_EXERCISE:_
Transcribe the records below from the first line to the line that includes "## Running the Example", inclusive, and omit the pictures.

---

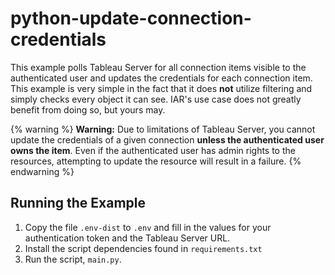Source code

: # python-update-connection-credentials

This example polls Tableau Server for all connection items visible to the authenticated user and updates the credentials for each connection item. This example is very simple in the fact that it does **not** utilize filtering and simply checks every object it can see. IAR's use case does not greatly benefit from doing so, but yours may.

{% warning %}
**Warning:** Due to limitations of Tableau Server, you cannot update the credentials of a given connection **unless the authenticated user owns the item**. Even if the authenticated user has admin rights to the resources, attempting to update the resource will result in a failure.
{% endwarning %}

## Running the Example

1. Copy the file `.env-dist` to `.env` and fill in the values for your authentication token and the Tableau Server URL.
2. Install the script dependencies found in `requirements.txt`
3. Run the script, `main.py`.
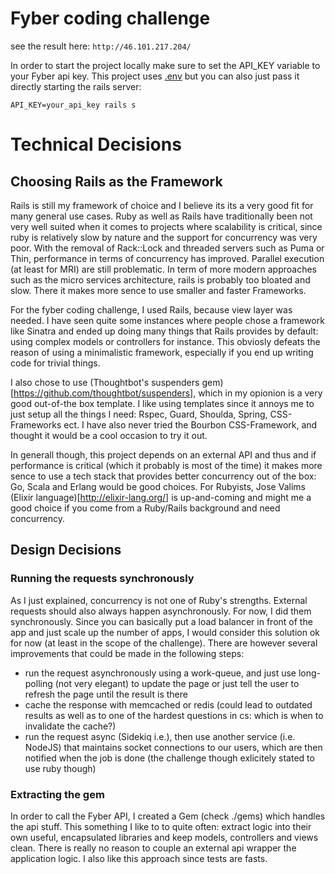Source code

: # Fyber coding challenge
see the result here: `http://46.101.217.204/`

In order to start the project locally make sure to set the API_KEY variable to your Fyber api key. This project uses [.env](https://github.com/bkeepers/dotenv) but you can also just pass it directly starting the rails server:

`API_KEY=your_api_key rails s`

# Technical Decisions

## Choosing Rails as the Framework
Rails is still my framework of choice and I believe its its a very good fit for many general use cases. Ruby as well as Rails have traditionally been not very well suited when it comes to projects where scalability is critical, since ruby is relatively slow by nature and the support for concurrency was very poor. With the removal of Rack::Lock and threaded servers such as Puma or Thin, performance in terms of concurrency has improved. Parallel execution (at least for MRI) are still problematic. In term of more modern approaches such as the micro services architecture, rails is probably too bloated and slow. There it makes more sence to use smaller and faster Frameworks.

For the fyber coding challenge, I used Rails, because view layer was needed. I have seen quite some instances where people chose a framework like Sinatra and ended up doing many things that Rails provides by default: using complex models or controllers for instance. This obviosly defeats the reason of using a minimalistic framework, especially if you end up writing code for trivial things.

I also chose to use (Thoughtbot's suspenders gem)[https://github.com/thoughtbot/suspenders], which in my opionion is a very good out-of-the box template. I like using templates since it annoys me to just setup all the things I need: Rspec, Guard, Shoulda, Spring, CSS-Frameworks ect. I have also never tried the Bourbon CSS-Framework, and thought it would be a cool occasion to try it out.

In generall though, this project depends on an external API and thus and if performance is critical (which it probably is most of the time) it makes more sence to use a tech stack that provides better concurrency out of the box: Go, Scala and Erlang would be good choices. For Rubyists, Jose Valims (Elixir language)[http://elixir-lang.org/] is up-and-coming and might me a good choice if you come from a Ruby/Rails background and need concurrency.

## Design Decisions
### Running the requests synchronously
As I just explained, concurrency is not one of Ruby's strengths. External requests should also always happen asynchronously. For now, I did them synchronously. Since you can basically put a load balancer in front of the app and just scale up the number of apps, I would consider this solution ok for now (at least in the scope of the challenge). There are however several improvements that could be made in the following steps:

- run the request asynchronously using a work-queue, and just use long-polling (not very elegant) to update the page or just tell the user to refresh the page until the result is there
- cache the response with memcached or redis (could lead to outdated results as well as to one of the hardest questions in cs: which is when to invalidate the cache?)
- run the request async (Sidekiq i.e.), then use another service (i.e. NodeJS) that maintains socket connections to our users, which are then notified when the job is done (the challenge though exlicitely stated to use ruby though)

### Extracting the gem
In order to call the Fyber API, I created a Gem (check ./gems) which handles the api stuff. This something I like to to quite often: extract logic into their own useful, encapsulated libraries and keep models, controllers and views clean. There is really no reason to couple an external api wrapper the application logic. I also like this approach since tests are fasts.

---

_RESPONSE BELOW:_
Source code

: # python-update-connection-credentials

This example polls Tableau Server for all connection items visible to the authenticated user and updates the credentials for each connection item. This example is very simple in the fact that it does **not** utilize filtering and simply checks every object it can see. IAR's use case does not greatly benefit from doing so, but yours may.

{% warning %}
**Warning:** Due to limitations of Tableau Server, you cannot update the credentials of a given connection **unless the authenticated user owns the item**. Even if the authenticated user has admin rights to the resources, attempting to update the resource will result in a failure.
{% endwarning %}

## Running the Example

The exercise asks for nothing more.